At a meeting for new docents held by the Relief Society general presidency and board, Mary Lou Burgoyne first received the motivation - and inspiration - to paint "The Holy Family," reproduced on the cover of this week's Church News.
"They challenged us to consider something special to do for the coming Christmas season - something even in the way of decorating that would more abundantly bring the spirit of Christ into our homes," Sister Burgoyne recalled.
"As I thought about what I could do in that respect, I decided I would really like to have a painting of the Nativity to hang in our home - and that I would like to paint it myself."
She gathered pictures as reference material, but they did not quite match what she saw visualized. Some of the pictures had only Mary with the baby. Others showed Joseph a little way off.
"The feeling I wanted to represent was a close family - a touching, loving family with father included as an important part of that family," she explained.
Finally, she asked her son and daughter-in-law to pose with their new baby for photographs from which she could draw for the painting. They dressed in robes with cloths over their heads for the camera shots.
"Of course, I didn't attempt to get their faces," Sister Burgoyne said. "I wanted it to be Mary and Joseph, not Randy and Dani."
She gathered pictures of animals and relied heavily on her imagination, until she felt good about the composition for the painting, to be produced on a 24- by 30-inch canvas.
"It was an exciting painting to do," she said, "and there is no doubt that I did receive special inspiration during its creation. I felt so very close to our Savior, Jesus Christ, as I painted. Many thoughts went through my mind, such as the feelings Mary and Joseph must have felt as they held this precious babe for the first time - actually knowing that he was the literal Son of God.

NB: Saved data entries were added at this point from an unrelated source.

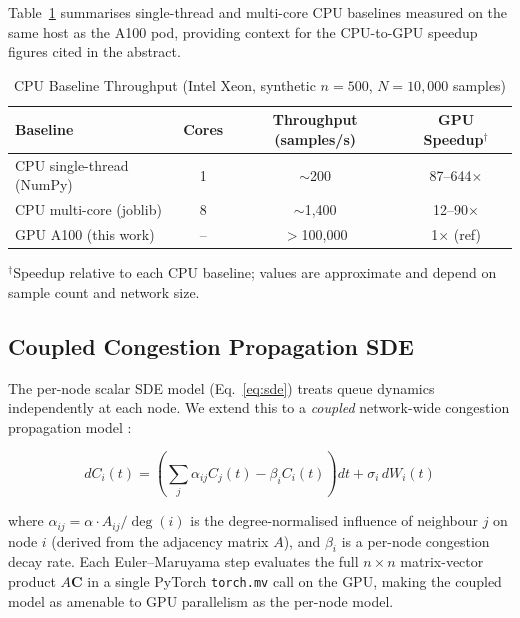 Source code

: \documentclass[pdflatex,sn-mathphys-num]{sn-jnl}
\theoremstyle{thmstyleone}%
\theoremstyle{thmstyletwo}%
\theoremstyle{thmstylethree}%
\begin{document}
Table~\ref{tab:cpu_baselines} summarises single-thread and multi-core CPU baselines measured on
the same host as the A100 pod, providing context for the CPU-to-GPU speedup figures cited in the
abstract.

\begin{table}[!t]
\caption{CPU Baseline Throughput (Intel Xeon, synthetic $n{=}500$,
         $N{=}10{,}000$ samples)}
\label{tab:cpu_baselines}
\centering
\begin{tabular}{@{}l c c c@{}}
\toprule
Baseline & Cores & Throughput (samples/s) & GPU Speedup$^\dagger$ \\
\midrule
CPU single-thread (NumPy) & 1  & $\sim$200   & 87--644$\times$ \\
CPU multi-core (joblib)   & 8  & $\sim$1{,}400 & 12--90$\times$  \\
GPU A100 (this work)      & -- & $>$100{,}000 & 1$\times$ (ref) \\
\bottomrule
\end{tabular}
\vspace{2pt}
\footnotesize
$^\dagger$Speedup relative to each CPU baseline; values are
approximate and depend on sample count and network size.
\end{table}

\subsection{Coupled Congestion Propagation SDE}
\label{subsec:spatial}

The per-node scalar SDE model (Eq.~\eqref{eq:sde}) treats queue dynamics independently at each
node. We extend this to a \emph{coupled} network-wide congestion propagation model
\cite{kang2007,harrison1985,mandelbaum2014stochastic}:

\begin{equation}
    dC_i(t) = \left(\sum_j \alpha_{ij} C_j(t) - \beta_i C_i(t)\right)dt
              + \sigma_i\, dW_i(t)
    \label{eq:coupled_sde}
\end{equation}

\noindent where $\alpha_{ij} = \alpha \cdot A_{ij} / \deg(i)$ is the degree-normalised influence
of neighbour $j$ on node $i$ (derived from the adjacency matrix $A$), and $\beta_i$ is a per-node
congestion decay rate. Each Euler--Maruyama step evaluates the full $n \times n$ matrix-vector
product $A\mathbf{C}$ in a single PyTorch \texttt{torch.mv} call on the GPU, making the coupled
model as amenable to GPU parallelism as the per-node model.
\end{document}
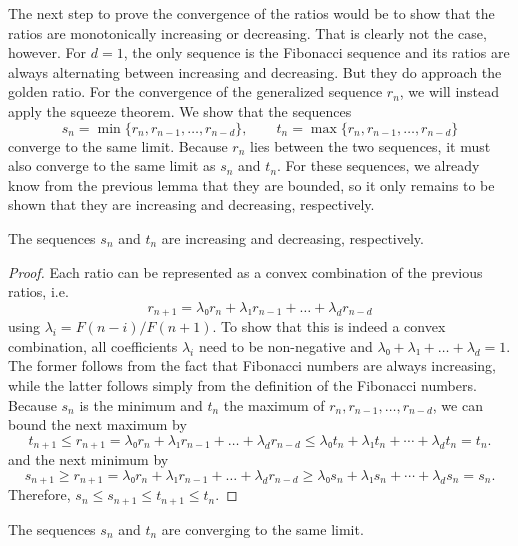 The next step to prove the convergence of the ratios would be to show that the
ratios are monotonically increasing or decreasing.
That is clearly not the case, however.
For $d=1$, the only sequence is the Fibonacci sequence and its ratios are
always alternating between increasing and decreasing.
But they do approach the golden ratio.
For the convergence of the generalized sequence $r_n$,
we will instead apply the squeeze theorem.
We show that the sequences
\[
  s_n = \min\{r_n, r_{n-1}, …, r_{n-d} \}, \qquad t_n = \max\{r_n, r_{n-1}, …, r_{n-d}\}
\]
converge to the same limit.
Because $r_n$ lies between the two sequences, it must also converge to the same limit as $s_n$ and $t_n$.
For these sequences, we already know from the previous lemma that they are bounded,
so it only remains to be shown that they are increasing and decreasing,
respectively.

\begin{lemma}
  The sequences $s_n$ and $t_n$ are increasing and decreasing, respectively.
\end{lemma}

\begin{proof}
  Each ratio can be represented as a convex combination of the previous ratios, i.e.
  \[
    r_{n+1} = λ₀ r_n + λ₁ r_{n-1} + \dots + λ_d r_{n-d}
  \]
  using $λ_i = F(n - i) / F(n + 1)$.
  To show that this is indeed a convex combination, all coefficients $λ_i$
  need to be non-negative and $λ₀ + λ₁ + \dots + \lambda_d = 1$.
  The former follows from the fact that Fibonacci numbers are always increasing,
  while the latter follows simply from the definition of the Fibonacci numbers.
  Because $s_n$ is the minimum and $t_n$ the maximum of $r_n, r_{n-1}, …, r_{n-d}$,
  we can bound the next maximum by
  \[
    t_{n+1} ≤ r_{n+1} = λ₀ r_n + λ₁ r_{n-1} + \dots + λ_d r_{n-d} ≤ λ₀ t_n + λ₁ t_n + ⋯ + λ_d t_n = t_n.
  \]
  and the next minimum by
  \[
    s_{n+1} ≥ r_{n+1} = λ₀ r_n + λ₁ r_{n-1} + \dots + λ_d r_{n-d} ≥ λ₀ s_n + λ₁ s_n + ⋯ + λ_d s_n = s_n.
  \]
  Therefore, $s_n ≤ s_{n+1} ≤ t_{n+1} ≤ t_n$.
\end{proof}

\begin{lemma}
  The sequences $s_n$ and $t_n$ are converging to the same limit.
\end{lemma}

Past remembrances of my own experiences surfaced. Holding my own newborns - knowing they were sent directly from our Heavenly Father's arms to mine. Could it be that Mary and Joseph's feelings were similar."
In her painting, the donkey plays a significant role, Sister Burgoyne said. She noticed after the background was "laid in" that the donkey seemed to be standing as a sentinel at the door of the cave, it being lighter in that area, "faithfully guarding the precious souls inside."

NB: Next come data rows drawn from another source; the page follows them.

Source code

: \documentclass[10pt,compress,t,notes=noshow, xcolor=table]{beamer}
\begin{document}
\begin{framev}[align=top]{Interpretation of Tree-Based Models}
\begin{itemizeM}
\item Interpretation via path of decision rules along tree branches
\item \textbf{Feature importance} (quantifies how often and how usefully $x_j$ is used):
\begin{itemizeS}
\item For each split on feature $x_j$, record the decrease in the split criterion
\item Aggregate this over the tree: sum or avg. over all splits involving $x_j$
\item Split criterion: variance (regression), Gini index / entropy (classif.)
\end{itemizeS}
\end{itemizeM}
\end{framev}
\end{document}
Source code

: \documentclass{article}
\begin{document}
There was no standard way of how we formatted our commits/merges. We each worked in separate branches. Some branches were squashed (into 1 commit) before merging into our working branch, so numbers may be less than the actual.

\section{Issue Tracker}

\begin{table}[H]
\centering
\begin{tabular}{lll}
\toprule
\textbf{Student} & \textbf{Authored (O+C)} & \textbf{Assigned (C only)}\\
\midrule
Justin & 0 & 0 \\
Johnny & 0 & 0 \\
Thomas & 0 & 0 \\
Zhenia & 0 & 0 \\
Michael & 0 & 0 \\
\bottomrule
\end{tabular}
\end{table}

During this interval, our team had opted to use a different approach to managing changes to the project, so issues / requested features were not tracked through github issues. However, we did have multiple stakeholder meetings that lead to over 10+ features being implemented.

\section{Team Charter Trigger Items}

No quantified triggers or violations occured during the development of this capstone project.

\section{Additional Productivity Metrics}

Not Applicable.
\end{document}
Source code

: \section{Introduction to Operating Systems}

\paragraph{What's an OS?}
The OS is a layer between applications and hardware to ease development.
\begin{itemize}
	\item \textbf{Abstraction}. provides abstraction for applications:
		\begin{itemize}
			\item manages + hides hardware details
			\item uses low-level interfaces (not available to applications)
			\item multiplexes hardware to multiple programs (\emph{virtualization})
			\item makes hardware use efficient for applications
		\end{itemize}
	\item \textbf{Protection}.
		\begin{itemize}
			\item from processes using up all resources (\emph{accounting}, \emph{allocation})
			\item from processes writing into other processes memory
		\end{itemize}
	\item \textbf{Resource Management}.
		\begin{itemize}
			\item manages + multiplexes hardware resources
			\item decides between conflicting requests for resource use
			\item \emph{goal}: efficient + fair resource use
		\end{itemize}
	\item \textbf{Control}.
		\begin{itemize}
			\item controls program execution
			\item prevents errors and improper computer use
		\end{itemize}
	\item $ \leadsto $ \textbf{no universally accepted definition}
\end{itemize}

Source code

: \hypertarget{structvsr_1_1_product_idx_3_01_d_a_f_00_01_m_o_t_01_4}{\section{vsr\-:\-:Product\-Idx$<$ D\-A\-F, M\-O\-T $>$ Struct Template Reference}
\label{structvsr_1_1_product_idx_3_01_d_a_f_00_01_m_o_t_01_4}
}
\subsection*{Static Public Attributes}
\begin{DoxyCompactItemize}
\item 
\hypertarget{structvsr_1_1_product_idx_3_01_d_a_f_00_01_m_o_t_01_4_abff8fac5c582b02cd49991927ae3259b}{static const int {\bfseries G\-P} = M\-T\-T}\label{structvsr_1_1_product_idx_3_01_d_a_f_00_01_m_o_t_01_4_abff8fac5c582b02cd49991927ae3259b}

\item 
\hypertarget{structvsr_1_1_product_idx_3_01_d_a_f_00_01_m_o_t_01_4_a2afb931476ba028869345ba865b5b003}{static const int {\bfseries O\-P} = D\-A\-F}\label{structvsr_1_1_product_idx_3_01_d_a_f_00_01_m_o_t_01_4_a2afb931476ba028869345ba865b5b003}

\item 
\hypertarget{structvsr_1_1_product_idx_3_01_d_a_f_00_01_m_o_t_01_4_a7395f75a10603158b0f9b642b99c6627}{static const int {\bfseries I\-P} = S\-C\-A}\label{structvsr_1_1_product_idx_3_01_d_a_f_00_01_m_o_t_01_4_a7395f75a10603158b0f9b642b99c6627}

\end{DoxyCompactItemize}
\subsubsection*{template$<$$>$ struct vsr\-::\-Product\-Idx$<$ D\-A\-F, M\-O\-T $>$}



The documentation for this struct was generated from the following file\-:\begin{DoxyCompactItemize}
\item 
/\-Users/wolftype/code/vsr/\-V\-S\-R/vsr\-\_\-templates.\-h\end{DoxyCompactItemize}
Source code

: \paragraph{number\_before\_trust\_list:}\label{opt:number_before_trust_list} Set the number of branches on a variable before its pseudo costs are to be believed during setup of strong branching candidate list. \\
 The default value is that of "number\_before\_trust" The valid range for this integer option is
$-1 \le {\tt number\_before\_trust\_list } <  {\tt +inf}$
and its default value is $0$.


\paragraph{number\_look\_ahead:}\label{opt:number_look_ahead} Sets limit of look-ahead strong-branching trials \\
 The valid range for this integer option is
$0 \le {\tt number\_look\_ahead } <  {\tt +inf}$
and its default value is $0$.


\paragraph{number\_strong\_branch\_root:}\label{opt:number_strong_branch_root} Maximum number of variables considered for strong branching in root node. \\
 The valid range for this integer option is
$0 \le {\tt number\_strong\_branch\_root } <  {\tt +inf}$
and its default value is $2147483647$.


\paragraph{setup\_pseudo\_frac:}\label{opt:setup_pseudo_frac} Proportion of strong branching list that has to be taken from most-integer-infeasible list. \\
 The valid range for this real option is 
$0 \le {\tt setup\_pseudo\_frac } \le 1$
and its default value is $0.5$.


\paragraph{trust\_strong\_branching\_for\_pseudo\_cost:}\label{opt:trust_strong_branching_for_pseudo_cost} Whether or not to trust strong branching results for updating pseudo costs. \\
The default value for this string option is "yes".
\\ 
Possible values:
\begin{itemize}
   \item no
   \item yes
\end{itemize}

The single support beam, Sister Burgoyne said, "signifies that this child, our Savior, is the stability and support of the world; the empty manger, that His great mission and message to the world would be delivered as an adult; and the lamb signifies the great sacrifice of the Lamb of God. Even the hay and water are the plenty the Lord provides for us as we are valiant in His service and allow ourselves to be directed by Him."

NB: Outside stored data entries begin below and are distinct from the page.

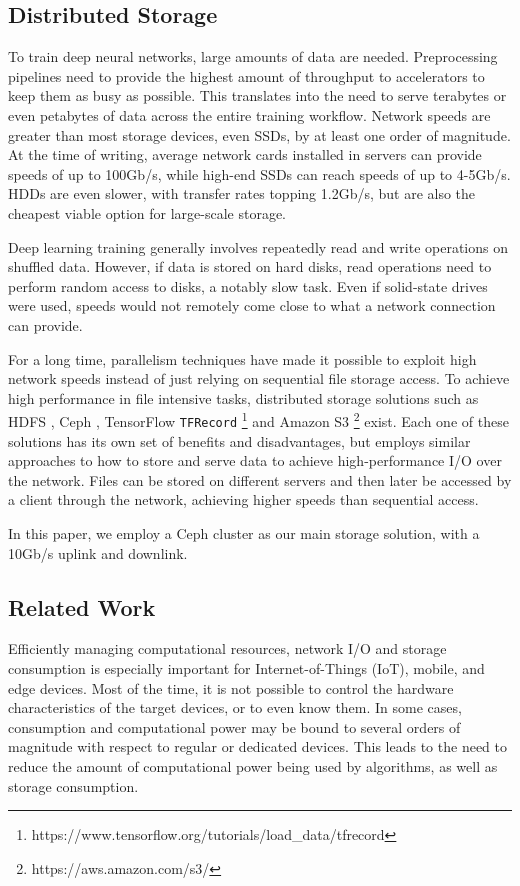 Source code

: \documentclass[sigconf,nonacm]{acmart}
\begin{document}
\subsection{Distributed Storage}
To train deep neural networks, large amounts of data are needed.
Preprocessing pipelines need to provide the highest amount of throughput to accelerators to keep them as busy as possible.
This translates into the need to serve terabytes or even petabytes of data across the entire training workflow.
Network speeds are greater than most storage devices, even SSDs, by at least one order of magnitude.
At the time of writing, average network cards installed in servers can provide speeds of up to 100Gb/s, while high-end SSDs can reach speeds of up to 4-5Gb/s.
HDDs are even slower, with transfer rates topping 1.2Gb/s, but are also the cheapest viable option for large-scale storage.

Deep learning training generally involves repeatedly read and write operations on shuffled data.
However, if data is stored on hard disks, read operations need to perform random access to disks, a notably slow task.
Even if solid-state drives were used, speeds would not remotely come close to what a network connection can provide.

For a long time, parallelism techniques have made it possible to exploit high network speeds instead of just relying on sequential file storage access.
To achieve high performance in file intensive tasks, distributed storage solutions such as HDFS \cite{hdfs2010}, Ceph \cite{ceph2006}, TensorFlow \texttt{TFRecord} \footnote{https://www.tensorflow.org/tutorials/load\_data/tfrecord} and Amazon S3 \footnote{https://aws.amazon.com/s3/} exist.
Each one of these solutions has its own set of benefits and disadvantages, but employs similar approaches to how to store and serve data to achieve high-performance I/O over the network.
Files can be stored on different servers and then later be accessed by a client through the network, achieving higher speeds than sequential access.

In this paper, we employ a Ceph cluster as our main storage solution, with a 10Gb/s uplink and downlink.

\subsection{Related Work}
Efficiently managing computational resources, network I/O and storage consumption is especially important for Internet-of-Things (IoT), mobile, and edge devices.
Most of the time, it is not possible to control the hardware characteristics of the target devices, or to even know them.
In some cases, consumption and computational power may be bound to several orders of magnitude with respect to regular or dedicated devices.
This leads to the need to reduce the amount of computational power being used by algorithms, as well as storage consumption.
\end{document}
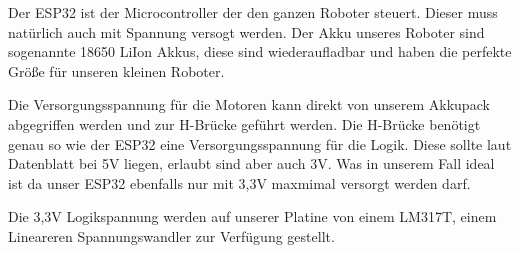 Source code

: Der ESP32 ist der Microcontroller der den ganzen Roboter steuert. Dieser muss natürlich auch mit Spannung versogt werden.
Der Akku unseres Roboter sind sogenannte 18650 LiIon Akkus, diese sind wiederaufladbar und haben die perfekte Größe 
für unseren kleinen Roboter.

Die Versorgungsspannung für die Motoren kann direkt von unserem Akkupack abgegriffen werden und zur H-Brücke geführt werden.
Die H-Brücke benötigt genau so wie der ESP32 eine Versorgungsspannung für die Logik.
Diese sollte laut Datenblatt bei 5V liegen, erlaubt sind aber auch 3V. Was in unserem Fall ideal ist da unser ESP32
ebenfalls nur mit 3,3V maxmimal versorgt werden darf.

Die 3,3V Logikspannung werden auf unserer Platine von einem LM317T, einem Lineareren Spannungswandler zur Verfügung gestellt.

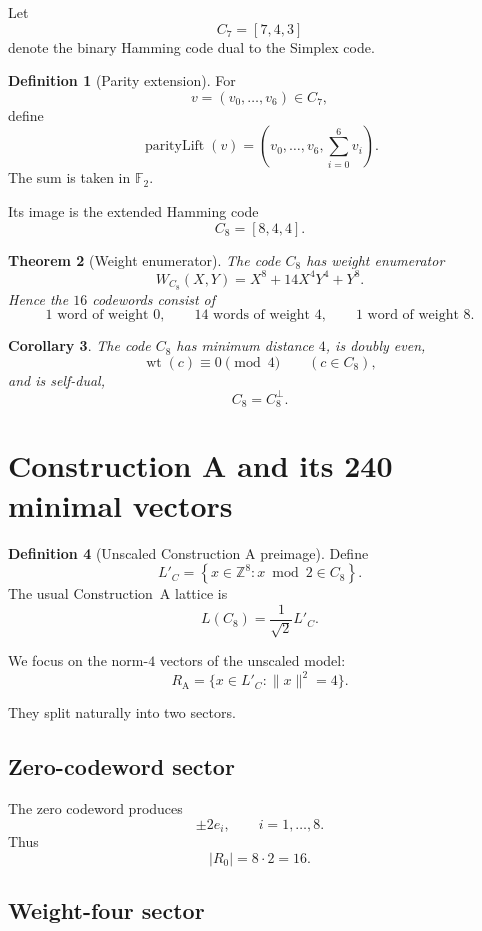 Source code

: \documentclass[11pt,a4paper]{article}
\newtheorem{theorem}{Theorem}[section]
\newtheorem{corollary}[theorem]{Corollary}
\theoremstyle{definition}
\newtheorem{definition}[theorem]{Definition}
\theoremstyle{remark}
\newcommand{\F}{\mathbb F}
\newcommand{\Z}{\mathbb Z}
\newcommand{\RA}{R_{\mathrm A}}
\newcommand{\wt}{\operatorname{wt}}
\begin{document}
Let
\[
C_7=[7,4,3]
\]
denote the binary Hamming code dual to the Simplex code.

\begin{definition}[Parity extension]
For
\[
v=(v_0,\ldots,v_6)\in C_7,
\]
define
\[
\operatorname{parityLift}(v)
=
\left(
v_0,\ldots,v_6,
\sum_{i=0}^{6}v_i
\right).
\]
The sum is taken in $\F_2$.
\end{definition}

Its image is the extended Hamming code
\[
C_8=[8,4,4].
\]

\begin{theorem}[Weight enumerator]
The code $C_8$ has weight enumerator
\[
W_{C_8}(X,Y)
=
X^8+14X^4Y^4+Y^8.
\]
Hence the $16$ codewords consist of
\[
1\text{ word of weight }0,\qquad
14\text{ words of weight }4,\qquad
1\text{ word of weight }8.
\]
\end{theorem}

\begin{corollary}
The code $C_8$ has minimum distance $4$, is doubly even,
\[
\wt(c)\equiv0\pmod4
\qquad(c\in C_8),
\]
and is self-dual,
\[
C_8=C_8^\perp.
\]
\end{corollary}

\section{Construction A and its 240 minimal vectors}

\begin{definition}[Unscaled Construction A preimage]
Define
\[
L'_C
=
\left\{
x\in\Z^8:
x\bmod2\in C_8
\right\}.
\]
The usual Construction~A lattice is
\[
L(C_8)
=
\frac1{\sqrt2}L'_C.
\]
\end{definition}

We focus on the norm-$4$ vectors of the unscaled model:
\[
\RA
=
\{x\in L'_C:\|x\|^2=4\}.
\]

They split naturally into two sectors.

\subsection{Zero-codeword sector}

The zero codeword produces
\[
\pm2e_i,
\qquad i=1,\ldots,8.
\]
Thus
\[
|R_0|=8\cdot2=16.
\]

\subsection{Weight-four sector}
\end{document}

She expressed gratitude for the suggestion by the Relief Society general officers to decorate in a more spiritual way. "My own testimony and understanding seemed to increase regarding the divine nature of our Savior, His mission and His atoning sacrifice in our behalf," she said. "The painting does add a special, sacred feeling to our home. To me, the feelings of closeness and inspiration, the whisperings of the Spirit I experienced, and still feel as I re-live the process of producing this painting, which I have chosen to call `The Holy Family,' are priceless treasures."
Sister Burgoyne and her husband, Charles, have served seven months of an 18-month mission, assisting the Europe West Area presidency in Frankfurt, Germany.
Traditions integrated into their holiday celebrating have helped the family of Bishop Kenneth A. Brown Jr. focus on Christ at Christmas time.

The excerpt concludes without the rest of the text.